As an aside to this otherwise delightful episode, I’ve got a bad feeling that we may be dipping our toes into yet another search-for-a-long-lost-parent with Webby playing the part of the triplets. Do we need this? While the mystery of it all provided a lot of intrigue and a compelling storyline, Della’s being back in the fold kind of flies in the face of DuckTales. The point has always been and still should be based upon Scrooge becoming these orphaned childrens’ defacto guardian, benefactor, and conduit to globe-trotting adventures. Lest we forget, the series’ Pilot clearly provides the shows’ thesis: an old man becoming reinvigorated by the endless trouble that comes with the enthusiasm of youth.
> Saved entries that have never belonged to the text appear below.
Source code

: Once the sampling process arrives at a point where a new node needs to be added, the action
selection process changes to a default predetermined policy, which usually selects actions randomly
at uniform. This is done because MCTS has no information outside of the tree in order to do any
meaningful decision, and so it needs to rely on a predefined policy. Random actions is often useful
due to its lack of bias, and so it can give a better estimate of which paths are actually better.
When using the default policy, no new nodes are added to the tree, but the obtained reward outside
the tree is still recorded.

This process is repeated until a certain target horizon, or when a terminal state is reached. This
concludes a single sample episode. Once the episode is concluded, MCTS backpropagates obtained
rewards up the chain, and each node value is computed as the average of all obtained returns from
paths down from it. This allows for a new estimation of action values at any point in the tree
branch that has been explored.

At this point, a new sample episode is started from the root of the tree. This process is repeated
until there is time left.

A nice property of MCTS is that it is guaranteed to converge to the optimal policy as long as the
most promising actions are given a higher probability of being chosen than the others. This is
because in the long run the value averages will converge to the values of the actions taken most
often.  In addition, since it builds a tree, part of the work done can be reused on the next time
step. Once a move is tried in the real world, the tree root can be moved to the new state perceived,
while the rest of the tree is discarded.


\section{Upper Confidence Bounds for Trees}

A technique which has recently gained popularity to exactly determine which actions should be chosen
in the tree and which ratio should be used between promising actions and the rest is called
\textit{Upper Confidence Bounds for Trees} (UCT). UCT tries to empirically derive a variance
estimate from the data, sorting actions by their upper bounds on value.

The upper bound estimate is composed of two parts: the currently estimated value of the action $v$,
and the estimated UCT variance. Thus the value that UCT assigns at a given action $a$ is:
And if we get another biological parent, it only minimizes Scrooge’s role even more than it already has been. Anyway, the only way this could be cool (if it’s even happening at all) is if Webby’s parentage is somehow wrapped up in F.O.W.L., with Beakley selflessly extracting her from a less-than-desirable situation and raising her as her own.
The presumed season-long-arc of Finch’s Mysteries provides a much needed return to and focus on the McDuck family business of globe-trotting adventuring.
This is also Donald’s first adventure in a loooong time. He looks to have finally moved past his policy of “no adventures” and fear of bad things happening. In Mervana, he finds his personal truth before anyone and reaches a point of calm that’s only broken after learning his nephews have been lying to him about the quality of his chili.
Della has once again usurped Launchpad’s role as pilot in captaining the submarine (a role he performed adequately enough in “Woo-hoo!” (S1, E1) when he took Scrooge and co. to the lost city of Atlantis). And if the best storyline they could come up for her is that weird bit about not liking fish parts (ichthyophobia), the episode would’ve been better served bringing along LP so he could reunite with his aquatic gal pal, Oceanika, from “The Depths of Cousin Fethry!” (S2, E2).
After arriving in Mervana, Webby’s line, “look at the stuff, isn’t it neat?,” is a lyric from Ariel’s “Part of Your World” from The Little Mermaid (1989).
Aletheia (Greek) and Vero (Italian) aren’t lying, both their names mean “truth.”
While Webby and Louie manage to find the harp through exploration, Scrooge and the rest of the nephews are stuck attempting to prove their worthiness by designing ceremonial fins during arts and crafts hours. Once they all find their personal truth, Aletheia and Vero promise to show them the harp.
The Harp of Mervana is inspired by the harp from the DuckTales ‘87 episode, “Raiders of the Lost Harp.” Although she was much smaller and was said to have once belonged to Helen of Troy, she was also a lie-detector and sang the very same refrain of “he’s fibbing, fibbing, fibbing…!”
With the Missing Mysteries in mind, the episode establishes the precedent of finding and not taking. Scrooge, of all people, recognizes that the Harp belongs with its people, “telling shiftless hippies to work hard and get a job.”